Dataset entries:
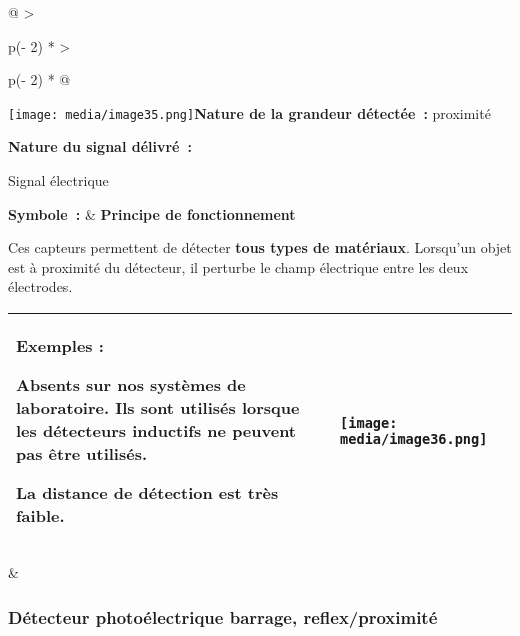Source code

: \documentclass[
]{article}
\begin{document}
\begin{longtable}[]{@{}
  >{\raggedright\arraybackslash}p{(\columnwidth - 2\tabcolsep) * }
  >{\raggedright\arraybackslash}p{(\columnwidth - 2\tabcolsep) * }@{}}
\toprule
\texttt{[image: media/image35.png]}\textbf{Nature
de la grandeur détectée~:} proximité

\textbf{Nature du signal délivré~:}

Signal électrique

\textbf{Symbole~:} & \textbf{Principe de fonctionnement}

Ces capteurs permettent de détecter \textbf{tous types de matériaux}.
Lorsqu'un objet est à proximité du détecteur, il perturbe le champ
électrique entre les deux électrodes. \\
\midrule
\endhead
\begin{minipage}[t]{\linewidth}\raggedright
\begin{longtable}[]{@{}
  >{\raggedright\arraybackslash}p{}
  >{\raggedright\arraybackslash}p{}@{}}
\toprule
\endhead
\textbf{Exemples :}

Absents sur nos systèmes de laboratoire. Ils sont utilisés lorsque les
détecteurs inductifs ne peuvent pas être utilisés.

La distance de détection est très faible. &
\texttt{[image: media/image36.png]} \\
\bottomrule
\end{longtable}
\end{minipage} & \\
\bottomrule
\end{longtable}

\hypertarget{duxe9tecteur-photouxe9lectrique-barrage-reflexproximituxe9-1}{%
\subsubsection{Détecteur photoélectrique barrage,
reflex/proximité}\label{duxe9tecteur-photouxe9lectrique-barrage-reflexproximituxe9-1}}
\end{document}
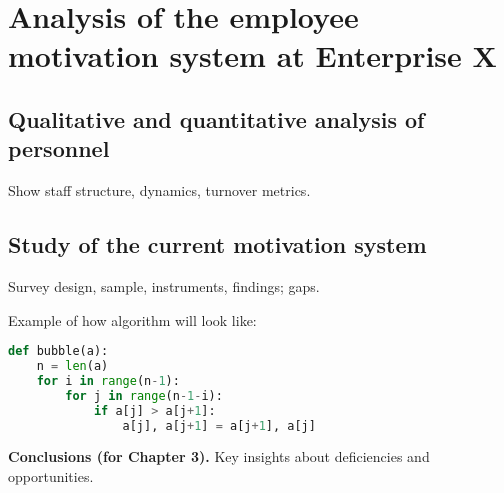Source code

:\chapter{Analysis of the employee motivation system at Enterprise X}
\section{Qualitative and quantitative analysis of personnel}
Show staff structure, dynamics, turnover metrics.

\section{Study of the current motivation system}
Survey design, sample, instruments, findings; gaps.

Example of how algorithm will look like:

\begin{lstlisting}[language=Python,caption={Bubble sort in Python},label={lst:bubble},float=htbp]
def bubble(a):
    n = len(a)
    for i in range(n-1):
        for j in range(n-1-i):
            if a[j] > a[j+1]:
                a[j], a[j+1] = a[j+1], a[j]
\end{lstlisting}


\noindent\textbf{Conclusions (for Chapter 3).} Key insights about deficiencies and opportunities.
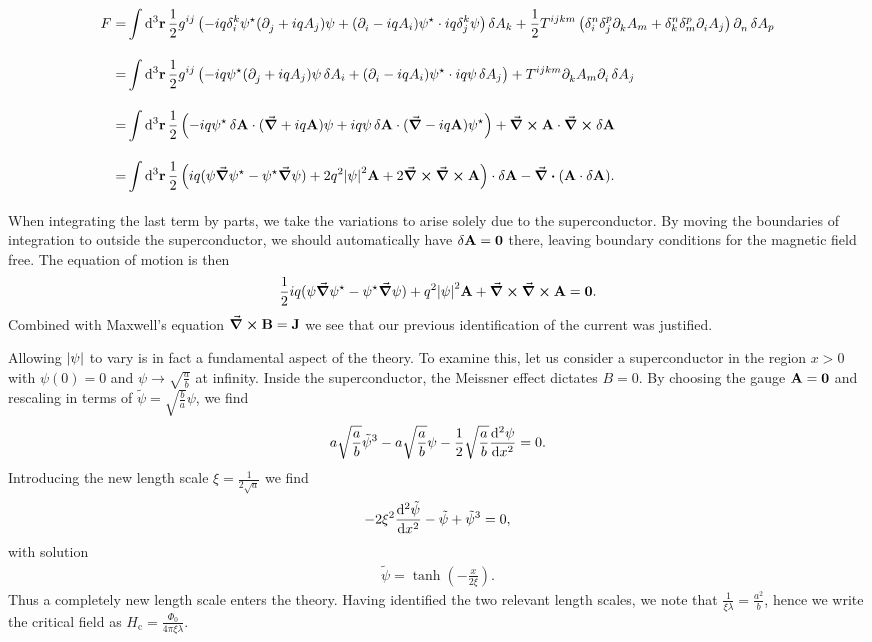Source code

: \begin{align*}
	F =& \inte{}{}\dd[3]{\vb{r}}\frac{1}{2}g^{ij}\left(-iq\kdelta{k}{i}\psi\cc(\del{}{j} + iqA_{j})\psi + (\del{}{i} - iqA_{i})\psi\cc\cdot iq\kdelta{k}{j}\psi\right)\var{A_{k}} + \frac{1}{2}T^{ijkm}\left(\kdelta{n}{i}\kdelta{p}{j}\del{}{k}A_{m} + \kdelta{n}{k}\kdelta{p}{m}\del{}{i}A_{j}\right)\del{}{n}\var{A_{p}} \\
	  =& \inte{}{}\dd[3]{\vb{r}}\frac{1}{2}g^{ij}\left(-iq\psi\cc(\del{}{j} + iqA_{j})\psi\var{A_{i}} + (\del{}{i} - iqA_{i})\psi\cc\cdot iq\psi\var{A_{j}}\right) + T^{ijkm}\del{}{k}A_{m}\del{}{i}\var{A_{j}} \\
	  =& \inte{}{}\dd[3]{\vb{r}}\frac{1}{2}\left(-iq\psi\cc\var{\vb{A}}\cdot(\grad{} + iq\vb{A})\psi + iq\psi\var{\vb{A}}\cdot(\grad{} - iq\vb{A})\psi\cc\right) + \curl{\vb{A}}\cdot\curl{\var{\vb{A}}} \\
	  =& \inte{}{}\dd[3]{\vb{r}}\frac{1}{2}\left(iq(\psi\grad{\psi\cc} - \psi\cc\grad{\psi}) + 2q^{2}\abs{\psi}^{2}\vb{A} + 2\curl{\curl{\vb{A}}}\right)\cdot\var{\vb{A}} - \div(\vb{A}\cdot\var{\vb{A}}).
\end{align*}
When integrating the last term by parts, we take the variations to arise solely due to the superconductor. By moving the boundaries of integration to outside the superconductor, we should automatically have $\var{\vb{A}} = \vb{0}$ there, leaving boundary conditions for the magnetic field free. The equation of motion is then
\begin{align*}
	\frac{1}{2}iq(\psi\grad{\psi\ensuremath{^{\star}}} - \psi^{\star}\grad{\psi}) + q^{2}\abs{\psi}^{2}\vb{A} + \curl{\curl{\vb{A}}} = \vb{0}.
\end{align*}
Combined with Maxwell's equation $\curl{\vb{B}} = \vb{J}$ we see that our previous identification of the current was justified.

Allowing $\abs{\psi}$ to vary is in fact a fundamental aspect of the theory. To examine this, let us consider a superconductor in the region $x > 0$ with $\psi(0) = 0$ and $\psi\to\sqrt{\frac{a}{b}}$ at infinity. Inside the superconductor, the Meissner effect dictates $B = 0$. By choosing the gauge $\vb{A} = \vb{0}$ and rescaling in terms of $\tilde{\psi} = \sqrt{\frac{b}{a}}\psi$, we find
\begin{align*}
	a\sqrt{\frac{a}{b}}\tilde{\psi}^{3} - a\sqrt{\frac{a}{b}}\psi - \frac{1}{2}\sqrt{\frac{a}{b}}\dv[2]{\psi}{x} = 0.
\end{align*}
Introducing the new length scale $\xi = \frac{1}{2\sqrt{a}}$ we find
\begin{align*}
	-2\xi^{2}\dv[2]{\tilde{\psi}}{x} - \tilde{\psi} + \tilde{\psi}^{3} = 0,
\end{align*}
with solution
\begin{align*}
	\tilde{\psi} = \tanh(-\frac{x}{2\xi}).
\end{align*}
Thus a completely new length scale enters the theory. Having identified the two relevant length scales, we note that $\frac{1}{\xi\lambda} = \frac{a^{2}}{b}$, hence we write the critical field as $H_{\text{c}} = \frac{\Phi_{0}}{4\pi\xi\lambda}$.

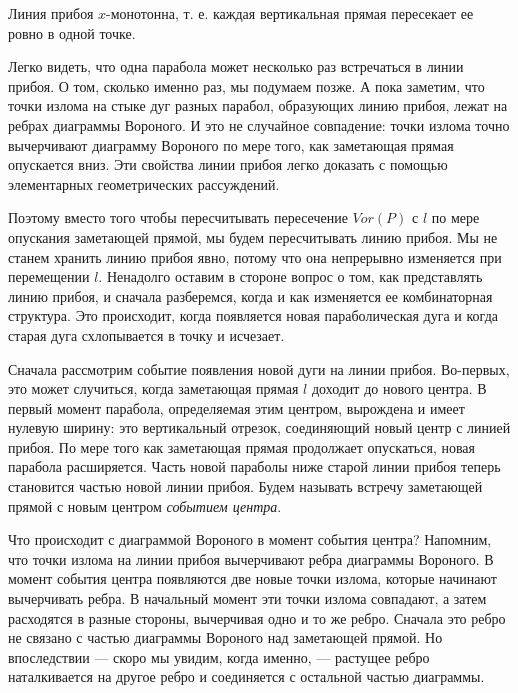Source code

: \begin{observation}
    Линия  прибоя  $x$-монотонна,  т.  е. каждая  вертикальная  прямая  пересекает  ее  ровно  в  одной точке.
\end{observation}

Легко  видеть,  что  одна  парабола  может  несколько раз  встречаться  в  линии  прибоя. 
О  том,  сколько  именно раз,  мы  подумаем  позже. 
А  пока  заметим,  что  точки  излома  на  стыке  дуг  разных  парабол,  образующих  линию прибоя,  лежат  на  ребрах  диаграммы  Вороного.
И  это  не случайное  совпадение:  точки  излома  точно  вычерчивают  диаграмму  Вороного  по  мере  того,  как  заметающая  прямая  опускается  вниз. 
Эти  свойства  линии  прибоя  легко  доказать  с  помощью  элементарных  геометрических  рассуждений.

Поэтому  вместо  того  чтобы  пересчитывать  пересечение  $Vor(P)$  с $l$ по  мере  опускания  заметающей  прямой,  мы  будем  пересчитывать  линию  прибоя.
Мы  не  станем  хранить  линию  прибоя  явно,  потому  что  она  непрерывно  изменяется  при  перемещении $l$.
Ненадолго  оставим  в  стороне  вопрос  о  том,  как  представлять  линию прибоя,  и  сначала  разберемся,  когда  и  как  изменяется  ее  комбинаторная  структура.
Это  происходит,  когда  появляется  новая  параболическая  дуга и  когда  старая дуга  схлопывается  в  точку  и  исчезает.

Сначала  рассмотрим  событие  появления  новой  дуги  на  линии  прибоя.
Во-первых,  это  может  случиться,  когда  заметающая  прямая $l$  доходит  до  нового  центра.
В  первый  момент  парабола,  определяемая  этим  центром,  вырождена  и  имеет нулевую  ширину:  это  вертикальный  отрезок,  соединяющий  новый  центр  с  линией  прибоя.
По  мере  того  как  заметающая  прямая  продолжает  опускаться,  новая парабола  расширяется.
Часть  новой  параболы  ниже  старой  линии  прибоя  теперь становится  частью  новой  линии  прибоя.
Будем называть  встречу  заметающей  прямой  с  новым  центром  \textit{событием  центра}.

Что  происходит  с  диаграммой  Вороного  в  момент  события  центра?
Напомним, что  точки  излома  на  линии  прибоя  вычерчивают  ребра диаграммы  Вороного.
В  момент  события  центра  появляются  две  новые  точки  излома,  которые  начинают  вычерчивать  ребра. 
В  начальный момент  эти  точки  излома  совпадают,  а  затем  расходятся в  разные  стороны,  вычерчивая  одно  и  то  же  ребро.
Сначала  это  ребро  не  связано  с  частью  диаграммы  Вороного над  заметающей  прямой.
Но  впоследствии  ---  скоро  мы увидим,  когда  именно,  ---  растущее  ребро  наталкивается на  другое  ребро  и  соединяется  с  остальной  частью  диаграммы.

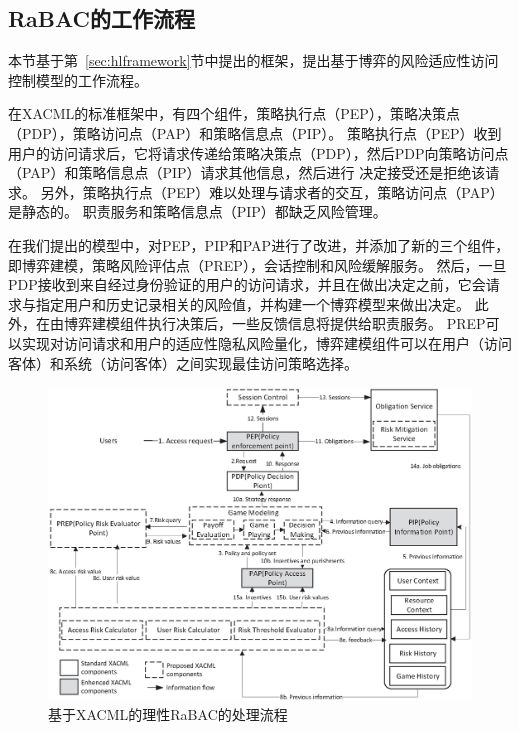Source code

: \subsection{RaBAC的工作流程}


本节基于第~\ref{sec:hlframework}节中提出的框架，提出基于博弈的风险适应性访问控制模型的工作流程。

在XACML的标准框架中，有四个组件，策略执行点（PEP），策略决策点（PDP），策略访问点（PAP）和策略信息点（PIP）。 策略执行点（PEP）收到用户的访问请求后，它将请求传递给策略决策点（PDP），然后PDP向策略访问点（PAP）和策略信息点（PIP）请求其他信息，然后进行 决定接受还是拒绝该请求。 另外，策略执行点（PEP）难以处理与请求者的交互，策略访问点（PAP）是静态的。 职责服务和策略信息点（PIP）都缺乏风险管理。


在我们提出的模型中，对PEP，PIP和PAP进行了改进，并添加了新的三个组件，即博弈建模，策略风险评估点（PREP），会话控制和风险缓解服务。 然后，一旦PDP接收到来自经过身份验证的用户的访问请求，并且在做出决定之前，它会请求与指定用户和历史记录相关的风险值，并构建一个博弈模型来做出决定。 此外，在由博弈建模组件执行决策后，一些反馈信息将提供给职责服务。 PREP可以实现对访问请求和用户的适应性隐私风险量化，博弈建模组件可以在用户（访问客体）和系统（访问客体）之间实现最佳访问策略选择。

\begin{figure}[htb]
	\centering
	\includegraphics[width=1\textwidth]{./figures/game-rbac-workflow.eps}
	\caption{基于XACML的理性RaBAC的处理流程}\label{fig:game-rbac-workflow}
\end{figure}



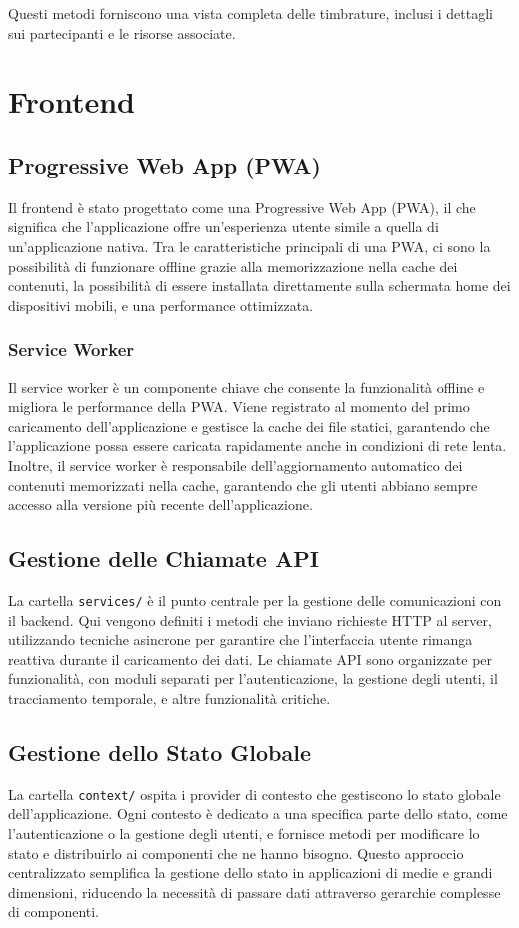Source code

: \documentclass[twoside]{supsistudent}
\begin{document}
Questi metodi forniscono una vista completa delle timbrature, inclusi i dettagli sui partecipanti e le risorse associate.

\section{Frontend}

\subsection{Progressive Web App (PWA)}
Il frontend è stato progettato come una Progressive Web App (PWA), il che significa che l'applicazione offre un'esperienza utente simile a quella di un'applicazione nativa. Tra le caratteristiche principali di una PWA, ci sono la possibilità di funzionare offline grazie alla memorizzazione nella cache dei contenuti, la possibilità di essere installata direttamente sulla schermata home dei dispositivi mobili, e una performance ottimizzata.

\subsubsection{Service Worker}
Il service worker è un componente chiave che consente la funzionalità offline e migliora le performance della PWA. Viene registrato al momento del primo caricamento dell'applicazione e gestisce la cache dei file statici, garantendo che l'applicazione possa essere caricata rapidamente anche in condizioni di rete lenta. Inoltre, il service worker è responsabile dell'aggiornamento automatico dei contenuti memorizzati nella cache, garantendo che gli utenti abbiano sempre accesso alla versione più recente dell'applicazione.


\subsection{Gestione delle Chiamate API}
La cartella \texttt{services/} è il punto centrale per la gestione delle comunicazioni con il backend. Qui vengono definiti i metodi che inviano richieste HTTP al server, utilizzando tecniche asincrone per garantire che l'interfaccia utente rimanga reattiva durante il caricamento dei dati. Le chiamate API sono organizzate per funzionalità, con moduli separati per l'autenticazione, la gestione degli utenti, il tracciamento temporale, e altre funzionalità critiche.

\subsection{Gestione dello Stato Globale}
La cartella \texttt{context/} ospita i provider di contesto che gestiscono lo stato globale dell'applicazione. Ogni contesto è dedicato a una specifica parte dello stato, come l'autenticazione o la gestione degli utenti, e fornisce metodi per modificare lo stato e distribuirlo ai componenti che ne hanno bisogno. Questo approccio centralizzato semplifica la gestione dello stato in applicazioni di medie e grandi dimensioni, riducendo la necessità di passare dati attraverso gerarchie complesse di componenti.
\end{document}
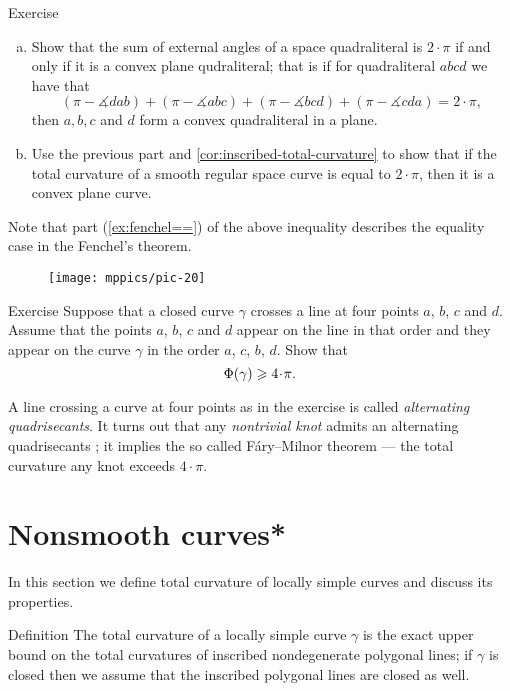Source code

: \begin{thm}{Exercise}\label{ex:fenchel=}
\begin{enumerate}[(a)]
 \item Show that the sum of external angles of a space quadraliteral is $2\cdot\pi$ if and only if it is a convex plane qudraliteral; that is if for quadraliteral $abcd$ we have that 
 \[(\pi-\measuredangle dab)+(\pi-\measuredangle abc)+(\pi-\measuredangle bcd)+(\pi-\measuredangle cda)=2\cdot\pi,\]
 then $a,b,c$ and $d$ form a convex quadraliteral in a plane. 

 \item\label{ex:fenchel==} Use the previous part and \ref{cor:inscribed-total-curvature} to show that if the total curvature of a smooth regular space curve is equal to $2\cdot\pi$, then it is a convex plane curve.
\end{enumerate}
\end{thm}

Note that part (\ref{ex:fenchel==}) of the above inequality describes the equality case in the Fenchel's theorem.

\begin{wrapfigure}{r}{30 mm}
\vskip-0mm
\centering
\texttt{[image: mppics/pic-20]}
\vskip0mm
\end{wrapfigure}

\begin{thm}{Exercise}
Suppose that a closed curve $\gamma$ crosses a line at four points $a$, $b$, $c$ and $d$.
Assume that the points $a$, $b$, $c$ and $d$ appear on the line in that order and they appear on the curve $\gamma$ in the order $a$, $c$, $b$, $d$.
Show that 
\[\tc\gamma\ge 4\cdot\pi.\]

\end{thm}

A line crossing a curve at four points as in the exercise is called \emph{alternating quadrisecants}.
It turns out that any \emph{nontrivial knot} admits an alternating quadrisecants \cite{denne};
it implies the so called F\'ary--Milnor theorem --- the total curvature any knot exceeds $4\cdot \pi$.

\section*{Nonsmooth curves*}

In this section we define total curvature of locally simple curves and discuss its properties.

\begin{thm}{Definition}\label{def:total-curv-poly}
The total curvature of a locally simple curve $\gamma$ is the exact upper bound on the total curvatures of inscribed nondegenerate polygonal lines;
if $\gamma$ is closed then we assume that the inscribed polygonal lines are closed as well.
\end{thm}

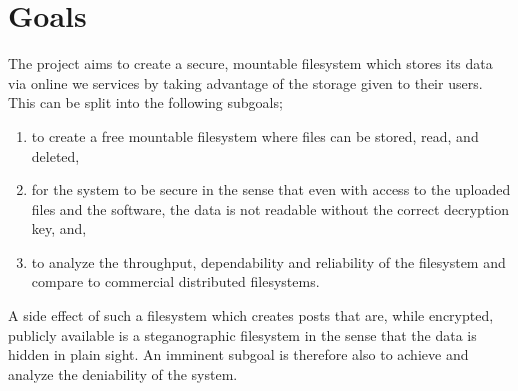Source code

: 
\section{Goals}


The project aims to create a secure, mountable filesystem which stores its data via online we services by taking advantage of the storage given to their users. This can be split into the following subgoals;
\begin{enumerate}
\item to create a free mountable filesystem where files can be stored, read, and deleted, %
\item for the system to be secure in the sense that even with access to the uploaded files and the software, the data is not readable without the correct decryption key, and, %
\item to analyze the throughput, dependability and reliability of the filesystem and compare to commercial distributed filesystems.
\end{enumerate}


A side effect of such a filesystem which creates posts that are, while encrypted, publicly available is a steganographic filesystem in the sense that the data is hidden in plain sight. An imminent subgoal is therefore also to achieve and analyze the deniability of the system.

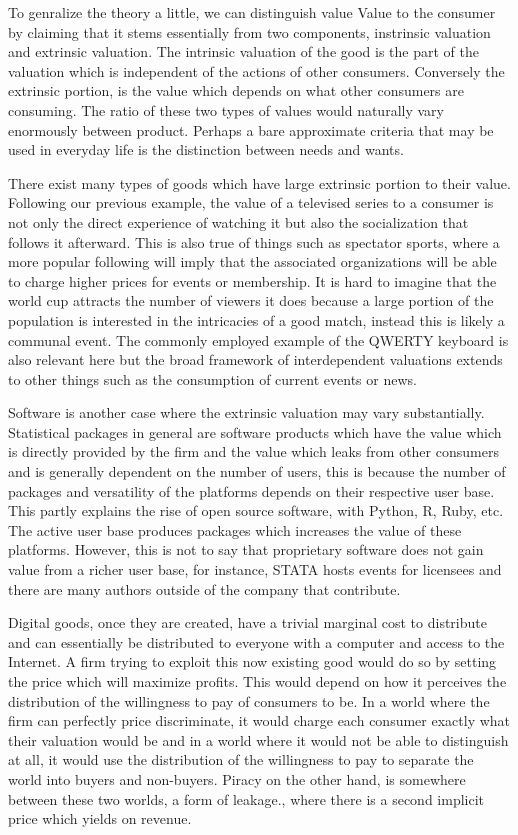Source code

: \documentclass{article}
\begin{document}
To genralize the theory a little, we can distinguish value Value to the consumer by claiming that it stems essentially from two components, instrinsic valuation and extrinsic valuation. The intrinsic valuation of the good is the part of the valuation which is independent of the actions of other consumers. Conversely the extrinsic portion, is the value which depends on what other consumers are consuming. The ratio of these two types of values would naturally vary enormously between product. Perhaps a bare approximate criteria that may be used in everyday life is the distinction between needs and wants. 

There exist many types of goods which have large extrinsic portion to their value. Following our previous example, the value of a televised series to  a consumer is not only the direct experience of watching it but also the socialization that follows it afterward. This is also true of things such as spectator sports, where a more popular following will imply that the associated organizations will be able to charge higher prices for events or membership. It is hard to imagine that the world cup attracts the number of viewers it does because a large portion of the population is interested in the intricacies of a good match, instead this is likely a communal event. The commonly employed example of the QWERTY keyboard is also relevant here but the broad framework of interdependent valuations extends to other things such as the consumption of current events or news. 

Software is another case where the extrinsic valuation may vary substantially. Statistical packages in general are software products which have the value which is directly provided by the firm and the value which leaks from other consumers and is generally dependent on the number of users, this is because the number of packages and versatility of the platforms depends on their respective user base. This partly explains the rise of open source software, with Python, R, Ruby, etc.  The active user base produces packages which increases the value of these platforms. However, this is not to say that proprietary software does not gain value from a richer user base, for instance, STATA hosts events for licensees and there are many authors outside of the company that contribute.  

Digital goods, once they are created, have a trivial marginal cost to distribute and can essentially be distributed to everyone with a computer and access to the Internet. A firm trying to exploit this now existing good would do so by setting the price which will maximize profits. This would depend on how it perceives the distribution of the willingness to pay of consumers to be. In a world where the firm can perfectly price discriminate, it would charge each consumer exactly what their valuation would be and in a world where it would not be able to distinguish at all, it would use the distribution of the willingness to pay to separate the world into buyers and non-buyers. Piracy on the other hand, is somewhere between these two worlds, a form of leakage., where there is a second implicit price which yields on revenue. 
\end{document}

[Instructions to follow]:
Provide only the number of lines in the records containing the string "secure".

[Written answer]:
2